Jan 26, 2026

IT 223 -- Jan 26, 2026

Work problems from the Practice Problems on the Area under the Normal Curve.
Answer: we worked problems 1s, 1e, and 2d in class today. The answers are shown on the page of practice problems.
Use R to create a data vector with entries from 1 to 100. Answer:
```
v <- seq(1, 100, 1)
# or
v <- seq(1, 100)
# or
v <- 1:100
```
Use R to create a data vector with entries that start at 1, end at 3, and increase by 0.01 from one entry to the next? Answer:
```
> v <- seq(1, 3, 0.01)
```
What is a z-score? How do you use R to compute the z-scores for a data vector?
Ans: A z-score for individual observations is computed as z = (x - x) / SD. It tells you how many
standard deviations the observation is away from the mean. The z-score can also be computed for the sample mean:
z = (x - μ) / SD_ave. If you knew the population mean μ this z would tell you how many standard errors the sample mean was from the population mean. However, μ usually unknown, so this z can be used to obtain a confidence interval for μ.
The z for individual observations is used to look up areas under the standard normal curve.

z = (x - mean(x)) / sd(x)

We discussed this document last week.
What proportion of observations are containted in each of these bins under the standard normal curve?
```
[-1, 1]  [-2, 2]  [3, 3]
```
Answer: 68% for [-1,1]; 95% for [-2,2]; 99.7% for [-3,3].

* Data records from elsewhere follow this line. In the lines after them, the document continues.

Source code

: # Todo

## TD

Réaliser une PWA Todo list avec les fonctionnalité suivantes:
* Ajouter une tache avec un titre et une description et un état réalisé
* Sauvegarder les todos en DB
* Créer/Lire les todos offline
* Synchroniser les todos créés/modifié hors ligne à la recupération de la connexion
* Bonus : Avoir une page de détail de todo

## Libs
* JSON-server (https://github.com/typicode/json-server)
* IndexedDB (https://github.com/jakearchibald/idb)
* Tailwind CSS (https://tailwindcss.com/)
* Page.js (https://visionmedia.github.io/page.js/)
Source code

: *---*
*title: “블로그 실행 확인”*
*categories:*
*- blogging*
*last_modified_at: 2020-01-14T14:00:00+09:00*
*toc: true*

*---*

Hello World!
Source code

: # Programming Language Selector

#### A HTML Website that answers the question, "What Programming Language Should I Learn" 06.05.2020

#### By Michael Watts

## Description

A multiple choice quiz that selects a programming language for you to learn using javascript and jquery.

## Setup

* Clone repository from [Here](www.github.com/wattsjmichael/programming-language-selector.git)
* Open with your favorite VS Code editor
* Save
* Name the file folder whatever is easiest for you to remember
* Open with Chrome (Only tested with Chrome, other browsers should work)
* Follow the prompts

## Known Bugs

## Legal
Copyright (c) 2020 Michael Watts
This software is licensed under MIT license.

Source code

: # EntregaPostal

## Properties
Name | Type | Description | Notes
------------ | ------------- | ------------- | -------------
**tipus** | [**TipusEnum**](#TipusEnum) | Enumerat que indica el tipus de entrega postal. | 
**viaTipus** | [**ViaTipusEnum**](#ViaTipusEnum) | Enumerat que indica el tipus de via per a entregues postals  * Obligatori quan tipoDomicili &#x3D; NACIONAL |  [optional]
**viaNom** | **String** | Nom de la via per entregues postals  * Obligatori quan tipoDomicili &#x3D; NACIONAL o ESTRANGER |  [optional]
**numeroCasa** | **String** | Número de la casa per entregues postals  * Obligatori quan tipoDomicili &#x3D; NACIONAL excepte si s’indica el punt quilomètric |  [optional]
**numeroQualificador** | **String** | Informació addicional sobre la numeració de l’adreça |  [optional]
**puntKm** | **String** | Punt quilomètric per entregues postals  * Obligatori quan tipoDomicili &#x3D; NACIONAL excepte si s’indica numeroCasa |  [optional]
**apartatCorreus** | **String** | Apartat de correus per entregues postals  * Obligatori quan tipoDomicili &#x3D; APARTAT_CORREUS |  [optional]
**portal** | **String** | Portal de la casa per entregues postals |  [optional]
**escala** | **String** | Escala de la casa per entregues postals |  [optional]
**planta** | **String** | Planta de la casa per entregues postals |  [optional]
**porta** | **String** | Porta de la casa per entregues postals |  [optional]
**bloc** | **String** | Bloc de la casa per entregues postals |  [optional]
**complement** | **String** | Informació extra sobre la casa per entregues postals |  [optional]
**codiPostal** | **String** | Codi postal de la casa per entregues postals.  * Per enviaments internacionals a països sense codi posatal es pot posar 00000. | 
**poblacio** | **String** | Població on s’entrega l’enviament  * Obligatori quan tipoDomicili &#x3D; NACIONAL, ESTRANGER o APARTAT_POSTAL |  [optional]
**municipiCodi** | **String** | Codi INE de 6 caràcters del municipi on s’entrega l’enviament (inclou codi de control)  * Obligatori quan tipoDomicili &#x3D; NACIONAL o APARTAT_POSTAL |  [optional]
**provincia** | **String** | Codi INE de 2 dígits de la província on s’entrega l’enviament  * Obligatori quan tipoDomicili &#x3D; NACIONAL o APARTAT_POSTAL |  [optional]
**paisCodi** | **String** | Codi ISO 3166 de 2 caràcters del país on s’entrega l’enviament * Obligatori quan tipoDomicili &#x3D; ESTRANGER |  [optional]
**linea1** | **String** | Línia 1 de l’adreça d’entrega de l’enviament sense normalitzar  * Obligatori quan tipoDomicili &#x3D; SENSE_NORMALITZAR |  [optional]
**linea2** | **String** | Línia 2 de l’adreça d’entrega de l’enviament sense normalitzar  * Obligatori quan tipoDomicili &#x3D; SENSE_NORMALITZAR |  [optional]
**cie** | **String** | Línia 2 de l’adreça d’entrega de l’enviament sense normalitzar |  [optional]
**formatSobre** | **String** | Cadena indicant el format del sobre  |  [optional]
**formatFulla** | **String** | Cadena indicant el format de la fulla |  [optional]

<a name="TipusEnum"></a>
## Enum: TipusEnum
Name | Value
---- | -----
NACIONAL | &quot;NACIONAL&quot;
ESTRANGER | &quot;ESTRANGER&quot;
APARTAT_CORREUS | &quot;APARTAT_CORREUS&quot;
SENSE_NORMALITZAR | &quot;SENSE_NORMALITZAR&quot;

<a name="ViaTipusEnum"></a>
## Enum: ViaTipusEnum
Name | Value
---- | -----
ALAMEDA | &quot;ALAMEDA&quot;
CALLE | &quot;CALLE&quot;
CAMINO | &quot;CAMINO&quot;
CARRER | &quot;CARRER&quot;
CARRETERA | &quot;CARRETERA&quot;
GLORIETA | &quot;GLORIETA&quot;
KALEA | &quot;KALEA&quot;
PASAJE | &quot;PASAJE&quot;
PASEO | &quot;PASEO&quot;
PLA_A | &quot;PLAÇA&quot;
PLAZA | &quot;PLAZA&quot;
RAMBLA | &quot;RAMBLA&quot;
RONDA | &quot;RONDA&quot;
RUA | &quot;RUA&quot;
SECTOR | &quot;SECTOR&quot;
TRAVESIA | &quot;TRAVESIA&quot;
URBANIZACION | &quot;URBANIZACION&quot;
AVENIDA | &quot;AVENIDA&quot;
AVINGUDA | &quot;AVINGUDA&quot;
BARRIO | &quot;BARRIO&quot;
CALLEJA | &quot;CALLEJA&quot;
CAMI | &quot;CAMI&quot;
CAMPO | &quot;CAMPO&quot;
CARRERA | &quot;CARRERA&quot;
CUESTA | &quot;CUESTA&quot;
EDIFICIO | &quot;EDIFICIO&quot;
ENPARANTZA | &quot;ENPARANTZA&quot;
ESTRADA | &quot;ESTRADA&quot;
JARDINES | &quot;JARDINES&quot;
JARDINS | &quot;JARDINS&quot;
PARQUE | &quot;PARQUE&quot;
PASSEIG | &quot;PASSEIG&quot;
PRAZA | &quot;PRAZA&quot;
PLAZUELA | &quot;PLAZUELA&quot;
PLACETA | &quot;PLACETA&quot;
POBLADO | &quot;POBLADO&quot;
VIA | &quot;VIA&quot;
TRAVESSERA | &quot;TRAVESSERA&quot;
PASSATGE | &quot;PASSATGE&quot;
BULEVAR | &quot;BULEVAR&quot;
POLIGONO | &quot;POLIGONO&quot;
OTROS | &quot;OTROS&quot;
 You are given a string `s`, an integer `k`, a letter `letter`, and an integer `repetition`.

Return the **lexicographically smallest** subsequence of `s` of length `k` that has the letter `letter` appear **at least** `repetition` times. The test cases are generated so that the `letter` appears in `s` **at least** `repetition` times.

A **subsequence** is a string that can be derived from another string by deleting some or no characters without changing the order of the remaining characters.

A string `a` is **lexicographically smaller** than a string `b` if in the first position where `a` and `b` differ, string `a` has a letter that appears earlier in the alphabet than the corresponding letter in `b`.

dnorm(x, mean, sd) -- The height of a normal density with μ and σ specified by the mean and sd arguments.
Example: draw a plot of the normal density of SAT scores, where μ=1500 and σ=300. Use seq(0, 2500, 1) for the x-values. Set the title of the plot (main argument) to "Density of SAT Scores".
pnorm(x, mean, sd) -- The area under the normal density in the interval (-∞, x].
Example: if μ=1500 and σ=300 for SAT scores, find the proportion of scores that are greater than 1950. Answer:
```
> pnorm(1950, 1500, 300)
[1] 0.9331928
```
However, we don't want area (-∞, 1950], we want area (1950, ∞) = 1 - area (-∞, 1950]. The answer we want is
```
> 1 - pnorm(1950, 1500, 300)
[1] 0.0668072
```
qnorm(p, mean, sd) -- The p quantile for the normal density.
Example: If μ=1500 and σ=300 for SAT scores, what is the 0.95 quantile or 95th percentile for SAT scores?
Answer:
```
> qnorm(0.95, 1500, 300)
[1] 1993.456
```
rnorm(n, mean, sd) -- Generate n normally distributed random numbers with the specified mean and standard deviation.
Example: Generate 100 normally distributed random values with mean=1500 and sd=300. Then create the histogram, the box plot, and the plot of the x-values vs observation number.
```
x <- 1:100
y <- rnorm(x, 1500, 300)
hist(y)
boxplot(y)
plot(x, y)
```

We will finish discussing normal plots on Wednesday, Feb 28.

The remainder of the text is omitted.